» **Problem to solve**: Among the entries below, find the lines holding "script" and copy them.

» **Extracted material**:

::::

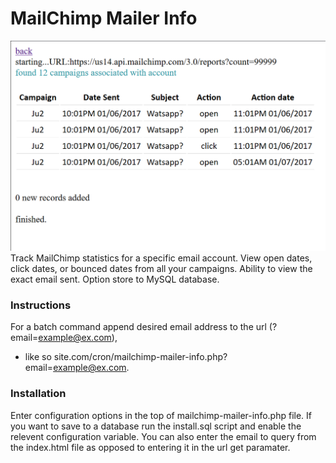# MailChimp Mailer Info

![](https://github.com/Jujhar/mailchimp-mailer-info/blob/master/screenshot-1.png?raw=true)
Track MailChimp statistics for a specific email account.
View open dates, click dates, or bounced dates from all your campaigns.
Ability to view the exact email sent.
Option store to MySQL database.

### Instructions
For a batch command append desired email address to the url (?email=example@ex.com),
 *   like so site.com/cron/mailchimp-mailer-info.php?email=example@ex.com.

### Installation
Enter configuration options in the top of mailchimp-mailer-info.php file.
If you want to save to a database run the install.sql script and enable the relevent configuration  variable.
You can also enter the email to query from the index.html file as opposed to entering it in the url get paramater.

::::

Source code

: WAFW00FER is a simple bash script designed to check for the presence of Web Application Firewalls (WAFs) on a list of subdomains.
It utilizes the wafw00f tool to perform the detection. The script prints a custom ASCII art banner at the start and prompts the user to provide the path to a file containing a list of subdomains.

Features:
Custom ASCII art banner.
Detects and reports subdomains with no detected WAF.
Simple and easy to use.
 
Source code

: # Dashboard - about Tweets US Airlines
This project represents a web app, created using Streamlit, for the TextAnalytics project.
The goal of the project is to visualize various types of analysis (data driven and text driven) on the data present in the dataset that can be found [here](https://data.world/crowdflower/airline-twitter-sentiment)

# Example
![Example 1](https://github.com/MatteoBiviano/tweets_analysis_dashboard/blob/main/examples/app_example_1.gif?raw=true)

::::

» **Expected answer**:
If you want to save to a database run the install.sql script and enable the relevent configuration  variable.
: WAFW00FER is a simple bash script designed to check for the presence of Web Application Firewalls (WAFs) on a list of subdomains.
It utilizes the wafw00f tool to perform the detection. The script prints a custom ASCII art banner at the start and prompts the user to provide the path to a file containing a list of subdomains.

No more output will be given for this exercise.